Properties of significance to Variable-sized Evolutionary Ensemble Learning (vEEL). Flat implies that the ensemble is organized with all agents participating in every decision. Graph/Tree implies that ensemble participants are organized hierarchically with different subsets of individuals participating in decisions depending on the input state

Sections 8.2 and 8.4 for the most part assumed that all participants collaborated at the same level (parallel/flat agent deployment). Conversely, graphs have the ability to describe hierarchical relationships and enforce spatial and/or temporal dependencies between different participants. Graphs have previously been used as an organizing principle for instructions within programs (e.g. [135, 193]) or state machines (e.g. [16, 91]). However, two works have also considered using conditional statements attached to a ‘header’ of ensemble participants to define which out of several ‘following’ participants to execute: PADO [203] and Linear Graph GP [97]. In both cases, given a start or root participant, the participant is executed and the participant’s conditional statement is assessed. Depending on the conditional statement, either another participant is executed or not. The conditional statements from PADO assess the state defined in a common memory (to all participants), whereas the conditionals of Linear Graph GP assess the register values of the parent participant. As such, a single participant is associated with graph nodes and arcs are associated with each condition statement. The concept of a team is therefore ‘distributed’ across the graph as a whole. Note, that a participant’s action is now either a reference to another participant or a task-specific action, i.e. the number of actions has increased. This is still consistent with Definition 1 because a participant is completely executed (without transfer of execution to different participants) before action selection can take place. In effect, by adopting a graph, hierarchical relationships now exist so that a participant can defer task-specific action selection to a more specialist participant. We identify these approaches as ‘rule based’ in Fig. 8.6.

More recently, graphs have been evolved for which each node represents a team and each participant an arc. Given a start or root node, a subset of the teams in the graph is visited, depending on the state of the environment. The process of visiting nodes (teams) continues until an arc is selected that ends in a task-specific action as opposed to another team. In the following, we review attempts to evolve variable-sized ensembles (including trees of teams) using this process (Sect. 8.5.1) and then generalize this to the case of graphs (Sect. 8.5.2).

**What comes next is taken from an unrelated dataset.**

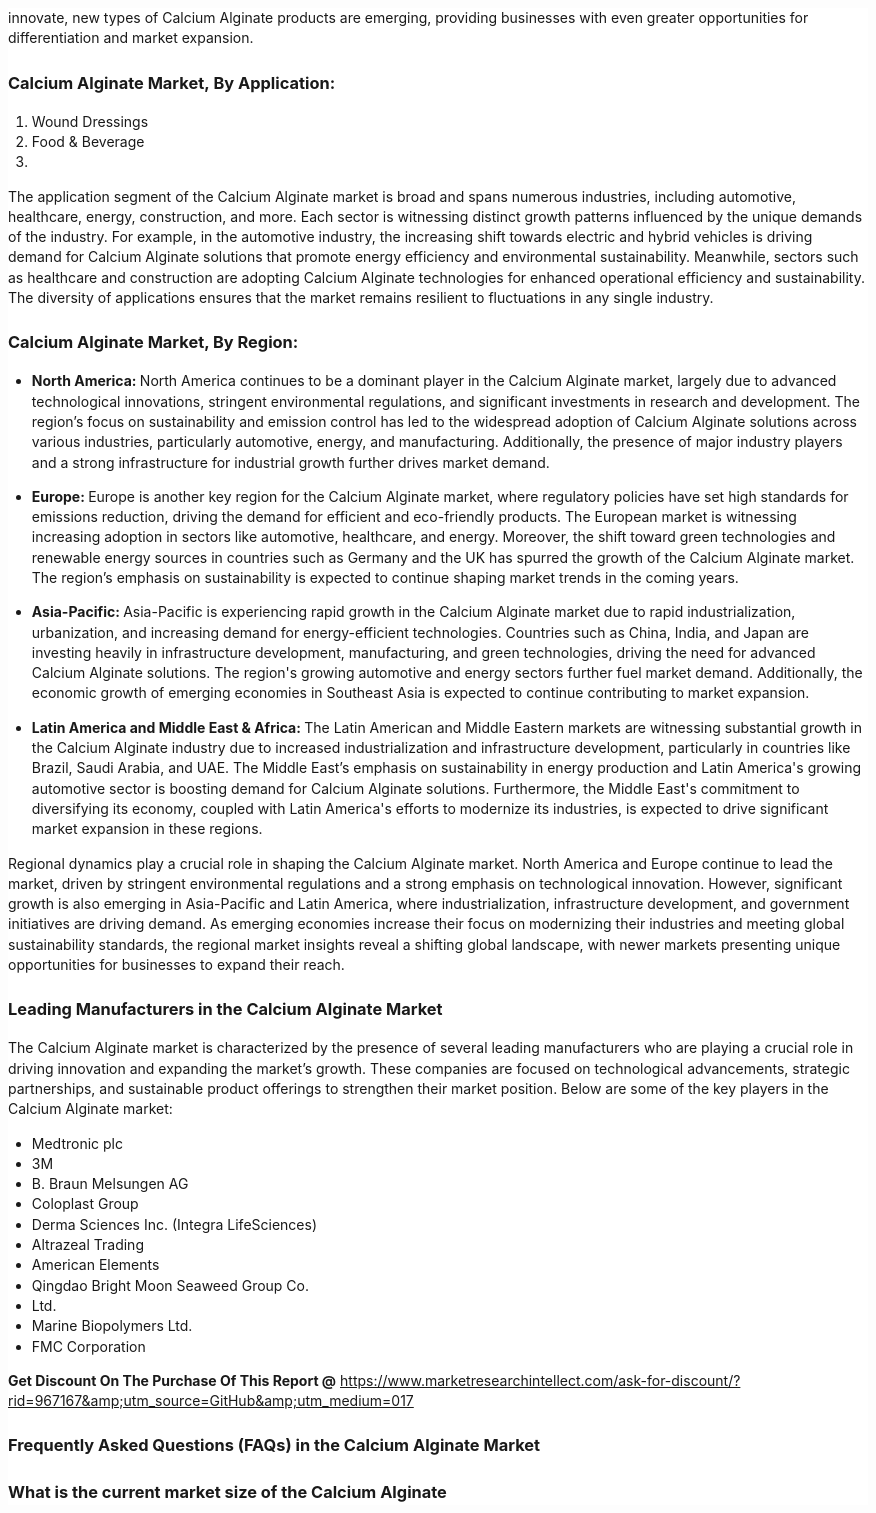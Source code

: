 innovate, new types of Calcium Alginate products are emerging, providing businesses with even greater opportunities for differentiation and market expansion.</p><h3>Calcium Alginate Market,&nbsp;By Application:</h3><ol><li>Wound Dressings<li> Food & Beverage<li></li></ol><p>The application segment of the Calcium Alginate market is broad and spans numerous industries, including automotive, healthcare, energy, construction, and more. Each sector is witnessing distinct growth patterns influenced by the unique demands of the industry. For example, in the automotive industry, the increasing shift towards electric and hybrid vehicles is driving demand for Calcium Alginate solutions that promote energy efficiency and environmental sustainability. Meanwhile, sectors such as healthcare and construction are adopting Calcium Alginate technologies for enhanced operational efficiency and sustainability. The diversity of applications ensures that the market remains resilient to fluctuations in any single industry.</p><h3>Calcium Alginate Market, By Region:</h3><ul><li><p><strong>North America:&nbsp;</strong>North America continues to be a dominant player in the Calcium Alginate market, largely due to advanced technological innovations, stringent environmental regulations, and significant investments in research and development. The region&rsquo;s focus on sustainability and emission control has led to the widespread adoption of Calcium Alginate solutions across various industries, particularly automotive, energy, and manufacturing. Additionally, the presence of major industry players and a strong infrastructure for industrial growth further drives market demand.</p></li><li><p><strong><strong>Europe:&nbsp;</strong></strong>Europe is another key region for the Calcium Alginate market, where regulatory policies have set high standards for emissions reduction, driving the demand for efficient and eco-friendly products. The European market is witnessing increasing adoption in sectors like automotive, healthcare, and energy. Moreover, the shift toward green technologies and renewable energy sources in countries such as Germany and the UK has spurred the growth of the Calcium Alginate market. The region&rsquo;s emphasis on sustainability is expected to continue shaping market trends in the coming years.</p></li><li><p><strong><strong>Asia-Pacific:&nbsp;</strong></strong>Asia-Pacific is experiencing rapid growth in the Calcium Alginate market due to rapid industrialization, urbanization, and increasing demand for energy-efficient technologies. Countries such as China, India, and Japan are investing heavily in infrastructure development, manufacturing, and green technologies, driving the need for advanced Calcium Alginate solutions. The region's growing automotive and energy sectors further fuel market demand. Additionally, the economic growth of emerging economies in Southeast Asia is expected to continue contributing to market expansion.</p></li><li><p><strong><strong>Latin America and Middle East &amp; Africa:&nbsp;</strong></strong>The Latin American and Middle Eastern markets are witnessing substantial growth in the Calcium Alginate industry due to increased industrialization and infrastructure development, particularly in countries like Brazil, Saudi Arabia, and UAE. The Middle East&rsquo;s emphasis on sustainability in energy production and Latin America's growing automotive sector is boosting demand for Calcium Alginate solutions. Furthermore, the Middle East's commitment to diversifying its economy, coupled with Latin America's efforts to modernize its industries, is expected to drive significant market expansion in these regions.</p></li></ul><p>Regional dynamics play a crucial role in shaping the Calcium Alginate market. North America and Europe continue to lead the market, driven by stringent environmental regulations and a strong emphasis on technological innovation. However, significant growth is also emerging in Asia-Pacific and Latin America, where industrialization, infrastructure development, and government initiatives are driving demand. As emerging economies increase their focus on modernizing their industries and meeting global sustainability standards, the regional market insights reveal a shifting global landscape, with newer markets presenting unique opportunities for businesses to expand their reach.</p><h3><strong>Leading Manufacturers in the Calcium Alginate Market</strong></h3><p>The Calcium Alginate market is characterized by the presence of several leading manufacturers who are playing a crucial role in driving innovation and expanding the market&rsquo;s growth. These companies are focused on technological advancements, strategic partnerships, and sustainable product offerings to strengthen their market position. Below are some of the key players in the Calcium Alginate market:</p></div><div class="article-main__content" data-test-id="publishing-text-block"><ul><li><span class="">Medtronic plc<li> 3M<li> B. Braun Melsungen AG<li> Coloplast Group<li> Derma Sciences Inc. (Integra LifeSciences)<li> Altrazeal Trading<li> American Elements<li> Qingdao Bright Moon Seaweed Group Co.<li> Ltd.<li> Marine Biopolymers Ltd.<li> FMC Corporation</span></li></ul></div><div class="article-main__content" data-test-id="publishing-text-block"><p><span class="font-[700]"><strong>Get Discount On The Purchase Of This Report @</strong> <a href="https://www.marketresearchintellect.com/ask-for-discount/?rid=967167&amp;utm_source=GitHub&amp;utm_medium=017" data-fr-linked="true">https://www.marketresearchintellect.com/ask-for-discount/?rid=967167&amp;utm_source=GitHub&amp;utm_medium=017</a></span></p></div><div class="article-main__content" data-test-id="publishing-text-block"><h3><strong>Frequently Asked Questions (FAQs) in the Calcium Alginate Market</strong></h3><h3><strong>What is the current market size of the Calcium Alginate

5.1 Variable Size Ensembles Through Symbiosis

Symbiotic models of cooperative coevolution provide a generic approach for discovering the composition of variable-size ensembles / multi-agent teams using only two populations [84]. Thus, unlike the Potter–De Jong formulation of cooperative coevolution (Sect. 8.4), the number of populations is independent of the number of participants appearing in the team. Specifically, there is a team (host) population and a participant/ agent (symbiont) population, Fig. 8.7. The team population attempts to discover useful team compositions whereas the agent population provides the pool of participants that may appear within a team. Participants may appear in multiple teams, and the team composition has to be unique. An early example of symbiosis was used to evolve fixed topology neural networks, i.e equivalent to a fixed size team [142].

Fig. 8.7

Symbiotic cooperative coevolution with bid based agents [126]. Participants from the Team population (LHS) are defined as pointers to participants of the Agent population (RHS). For illustration the Agent population is considered to consist of three types of action (e.g. class 1, 2, 3), represented by the star, triangle and circle. Valid teams should consist of Agents representing at least two different types of action. The same Agent can appear in multiple Teams, but the team complement should be unique

In order to extend the two population model into a variable length representation (thus hybrid homogeneous/ heterogeneous compositions), agents need to distinguish between context and action [125]. Thus, agent execution⁹ is used to identify the bid (or confidence) given the environment’s state. All agents from the same team provide a bid; however, only the agent with the highest bid ‘wins’ the right to suggest its action [126, 127, 223]. This means that multiple agents might appear in the same team with the same action, but with different contexts, adding another degree of flexibility to the process of divide-and-conquer.¹⁰ Moreover, teams need not start with the full complement of agent types, but instead incrementally develop the relevant type complexity.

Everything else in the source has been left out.